By providing a framework of accounting for the shared ancestry inherent to all life, phylogenetics is becoming the statistical foundation of biology. The importance of model choice continues to grow as phylogenetic models continue to increase in complexity to better capture micro- and macroevolutionary processes. In a Bayesian framework, the marginal likelihood is how data update our prior beliefs about models, which gives us an intuitive measure of comparing model fit that is grounded in probability theory. Given the rapid increase in the number and complexity of phylogenetic models, methods for approximating marginal likelihoods are increasingly important. Here, we try to provide an intuitive description of marginal likelihoods and why they are important in Bayesian model testing.

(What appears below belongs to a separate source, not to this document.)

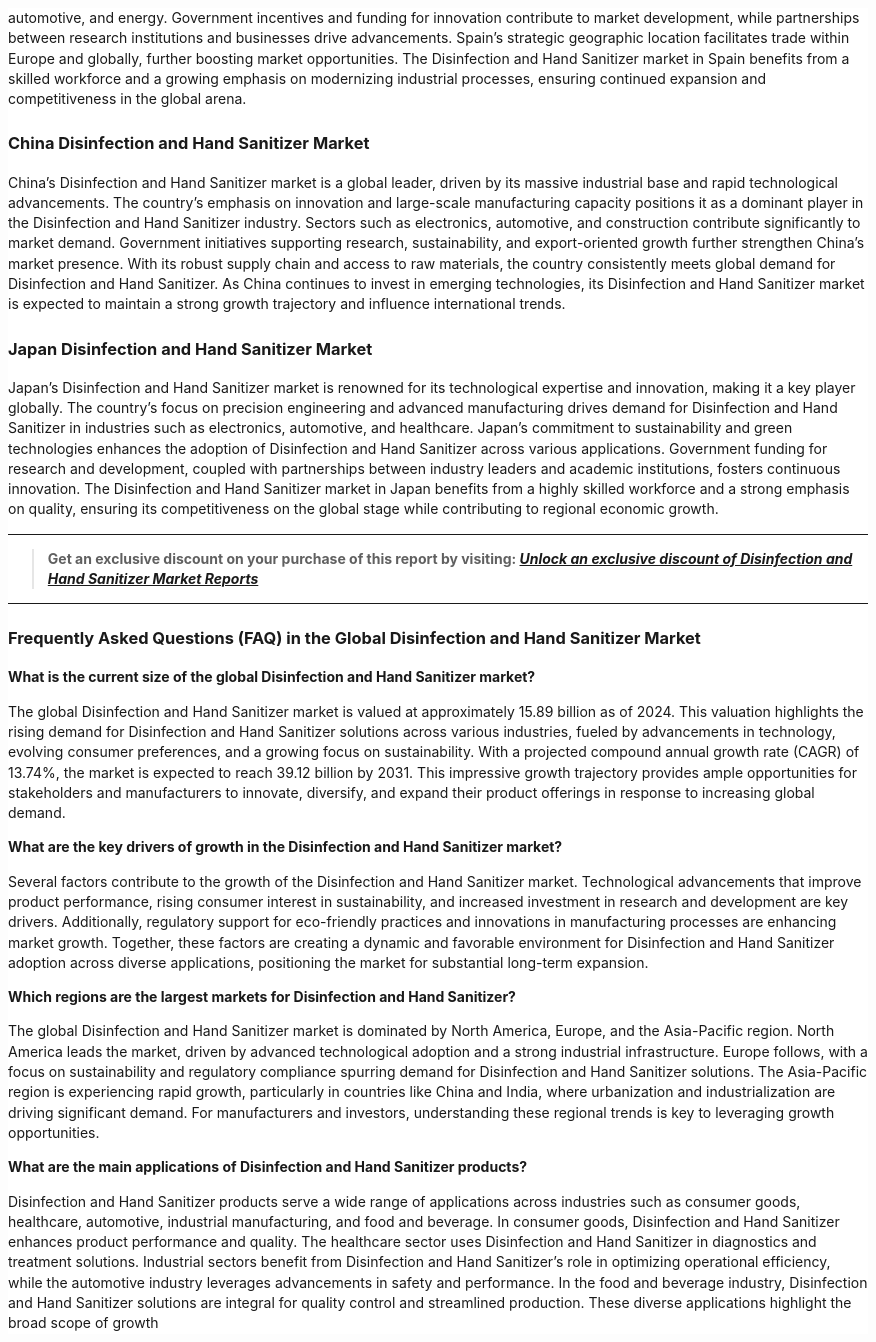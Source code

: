 automotive, and energy. Government incentives and funding for innovation contribute to market development, while partnerships between research institutions and businesses drive advancements. Spain&rsquo;s strategic geographic location facilitates trade within Europe and globally, further boosting market opportunities. The Disinfection and Hand Sanitizer market in Spain benefits from a skilled workforce and a growing emphasis on modernizing industrial processes, ensuring continued expansion and competitiveness in the global arena.</p><h3>China Disinfection and Hand Sanitizer Market</h3><p>China&rsquo;s Disinfection and Hand Sanitizer market is a global leader, driven by its massive industrial base and rapid technological advancements. The country&rsquo;s emphasis on innovation and large-scale manufacturing capacity positions it as a dominant player in the Disinfection and Hand Sanitizer industry. Sectors such as electronics, automotive, and construction contribute significantly to market demand. Government initiatives supporting research, sustainability, and export-oriented growth further strengthen China&rsquo;s market presence. With its robust supply chain and access to raw materials, the country consistently meets global demand for Disinfection and Hand Sanitizer. As China continues to invest in emerging technologies, its Disinfection and Hand Sanitizer market is expected to maintain a strong growth trajectory and influence international trends.</p><h3>Japan Disinfection and Hand Sanitizer Market</h3><p>Japan&rsquo;s Disinfection and Hand Sanitizer market is renowned for its technological expertise and innovation, making it a key player globally. The country&rsquo;s focus on precision engineering and advanced manufacturing drives demand for Disinfection and Hand Sanitizer in industries such as electronics, automotive, and healthcare. Japan&rsquo;s commitment to sustainability and green technologies enhances the adoption of Disinfection and Hand Sanitizer across various applications. Government funding for research and development, coupled with partnerships between industry leaders and academic institutions, fosters continuous innovation. The Disinfection and Hand Sanitizer market in Japan benefits from a highly skilled workforce and a strong emphasis on quality, ensuring its competitiveness on the global stage while contributing to regional economic growth.</p><hr /><blockquote><p><strong>Get an exclusive discount on your purchase of this report by visiting: <em><a href="://marketresearchpulse.com/ask-for-discount/125651?utm_source=Github&amp;utm_medium=0117">Unlock an exclusive discount of Disinfection and Hand Sanitizer Market Reports</a></em>&nbsp;</strong></p></blockquote><hr /><h3>Frequently Asked Questions (FAQ) in the Global Disinfection and Hand Sanitizer Market</h3><p><strong>What is the current size of the global Disinfection and Hand Sanitizer market?</strong></p><p>The global Disinfection and Hand Sanitizer market is valued at approximately 15.89 billion as of 2024. This valuation highlights the rising demand for Disinfection and Hand Sanitizer solutions across various industries, fueled by advancements in technology, evolving consumer preferences, and a growing focus on sustainability. With a projected compound annual growth rate (CAGR) of 13.74%, the market is expected to reach 39.12 billion by 2031. This impressive growth trajectory provides ample opportunities for stakeholders and manufacturers to innovate, diversify, and expand their product offerings in response to increasing global demand.</p><p><strong>What are the key drivers of growth in the Disinfection and Hand Sanitizer market?</strong></p><p>Several factors contribute to the growth of the Disinfection and Hand Sanitizer market. Technological advancements that improve product performance, rising consumer interest in sustainability, and increased investment in research and development are key drivers. Additionally, regulatory support for eco-friendly practices and innovations in manufacturing processes are enhancing market growth. Together, these factors are creating a dynamic and favorable environment for Disinfection and Hand Sanitizer adoption across diverse applications, positioning the market for substantial long-term expansion.</p><p><strong>Which regions are the largest markets for Disinfection and Hand Sanitizer?</strong></p><p>The global Disinfection and Hand Sanitizer market is dominated by North America, Europe, and the Asia-Pacific region. North America leads the market, driven by advanced technological adoption and a strong industrial infrastructure. Europe follows, with a focus on sustainability and regulatory compliance spurring demand for Disinfection and Hand Sanitizer solutions. The Asia-Pacific region is experiencing rapid growth, particularly in countries like China and India, where urbanization and industrialization are driving significant demand. For manufacturers and investors, understanding these regional trends is key to leveraging growth opportunities.</p><p><strong>What are the main applications of Disinfection and Hand Sanitizer products?</strong></p><p>Disinfection and Hand Sanitizer products serve a wide range of applications across industries such as consumer goods, healthcare, automotive, industrial manufacturing, and food and beverage. In consumer goods, Disinfection and Hand Sanitizer enhances product performance and quality. The healthcare sector uses Disinfection and Hand Sanitizer in diagnostics and treatment solutions. Industrial sectors benefit from Disinfection and Hand Sanitizer&rsquo;s role in optimizing operational efficiency, while the automotive industry leverages advancements in safety and performance. In the food and beverage industry, Disinfection and Hand Sanitizer solutions are integral for quality control and streamlined production. These diverse applications highlight the broad scope of growth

We also categorize and review methods for estimating marginal likelihoods of phylogenetic models, highlighting several recent methods that provide well-behaved estimates. Furthermore, we review some empirical studies that demonstrate how marginal likelihoods can be used to learn about models of evolution from biological data. We discuss promising alternatives that can complement marginal likelihoods for Bayesian model choice, including posterior-predictive methods. Using simulations, we find one alternative method based on approximate-Bayesian computation to be biased. We conclude by discussing the challenges of Bayesian model choice and future directions that promise to improve the approximation of marginal likelihoods and Bayesian phylogenetics as a whole.
机译:通过为所有生命固有的共同血统提供一个核算框架,系统发育学正成为生物学的统计基础。随着系统发育模型的复杂性不断提高,以更好地捕捉微观和宏观进化过程,模型选择的重要性不断提高。在贝叶斯框架中,边际可能性是数据如何更新我们先前对模型的看法,这为我们提供了一种基于概率论的比较模型拟合的直观方法。鉴于系统发育模型的数量和复杂性迅速增加,近似边缘可能性的方法变得越来越重要。在这里,我们尝试提供对边际可能性的直观描述,以及它们在贝叶斯模型测试中为何重要的原因。我们还对系统发育模型的边缘可能性进行估计的方法进行了分类和审查,重点介绍了几种提供良好估计的最新方法。此外,我们回顾了一些经验研究,这些研究表明了如何利用边际可能性从生物学数据中了解进化模型。我们讨论了有前途的替代方案,可以补充贝叶斯模型选择的边际可能性,包括后验预测方法。通过仿真,我们发现了一种基于近似贝叶斯计算的可替代方法。最后,我们讨论了贝叶斯模型选择的挑战以及未来的方向,这些挑战有望改善整个边缘可能性和贝叶斯系统发育学的近似值。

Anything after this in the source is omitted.